Only the lines from the start of the data below through the line that contains "# Pre-requisitos" are to be copied, exactly and without pictures.

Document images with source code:
*** Begin section ***

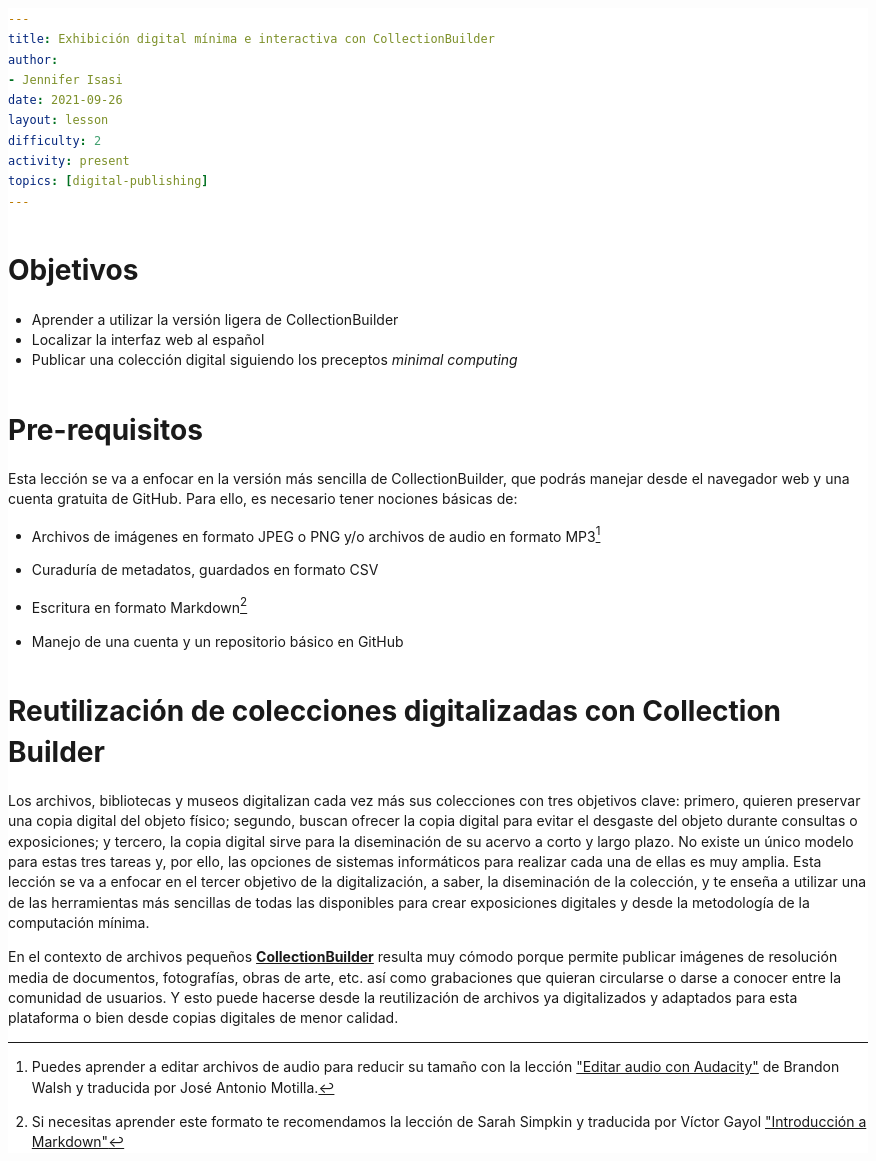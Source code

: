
 ```yaml
---
title: Exhibición digital mínima e interactiva con CollectionBuilder 
author: 
- Jennifer Isasi
date: 2021-09-26
layout: lesson
difficulty: 2
activity: present
topics: [digital-publishing]
---
```


# Objetivos

- Aprender a utilizar la versión ligera de CollectionBuilder
- Localizar la interfaz web al español 
- Publicar una colección digital siguiendo los preceptos _minimal computing_

# Pre-requisitos

Esta lección se va a enfocar en la versión más sencilla de CollectionBuilder, que podrás manejar desde el navegador web y una cuenta gratuita de GitHub. Para ello, es necesario tener nociones básicas de: 

- Archivos de imágenes en formato JPEG o PNG y/o archivos de audio en formato MP3[^1]

  [^1]: Puedes aprender a editar archivos de audio para reducir su tamaño con la lección ["Editar audio con Audacity"](https://programminghistorian.org/es/lecciones/editar-audio-con-audacity) de Brandon Walsh y traducida por José Antonio Motilla. 

- Curaduría de metadatos, guardados en formato CSV

- Escritura en formato Markdown[^2]

  [^2]: Si necesitas aprender este formato te recomendamos la lección de Sarah Simpkin y traducida por Víctor Gayol ["Introducción a Markdown"](https://programminghistorian.org/es/lecciones/introduccion-a-markdown)

- Manejo de una cuenta y un repositorio básico en GitHub

# Reutilización de colecciones digitalizadas con Collection Builder 

Los archivos, bibliotecas y museos digitalizan cada vez más sus colecciones con tres objetivos clave: primero, quieren preservar una copia digital del objeto físico; segundo, buscan ofrecer la copia digital para evitar el desgaste del objeto durante consultas o exposiciones; y tercero, la copia digital sirve para la diseminación de su acervo a corto y largo plazo. No existe un único modelo para estas tres tareas y, por ello, las opciones de sistemas informáticos para realizar cada una de ellas es muy amplia. Esta lección se va a enfocar en el tercer objetivo de la digitalización, a saber, la diseminación de la colección, y te enseña a utilizar una de las herramientas más sencillas de todas las disponibles para crear exposiciones digitales y desde la metodología de la computación mínima.

En el contexto de archivos pequeños [**CollectionBuilder**](https://collectionbuilder.github.io) resulta muy cómodo porque permite publicar imágenes de resolución media de documentos, fotografías, obras de arte, etc. así como grabaciones que quieran circularse o darse a conocer entre la comunidad de usuarios. Y esto puede hacerse desde la reutilización de archivos ya digitalizados y adaptados para esta plataforma o bien desde copias digitales de menor calidad.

*** End section ***

### Solution for this exercise
Source code

:
 ```yaml
---
title: Exhibición digital mínima e interactiva con CollectionBuilder 
author: 
- Jennifer Isasi
date: 2021-09-26
layout: lesson
difficulty: 2
activity: present
topics: [digital-publishing]
---
```


# Objetivos

- Aprender a utilizar la versión ligera de CollectionBuilder
- Localizar la interfaz web al español 
- Publicar una colección digital siguiendo los preceptos _minimal computing_

# Pre-requisitos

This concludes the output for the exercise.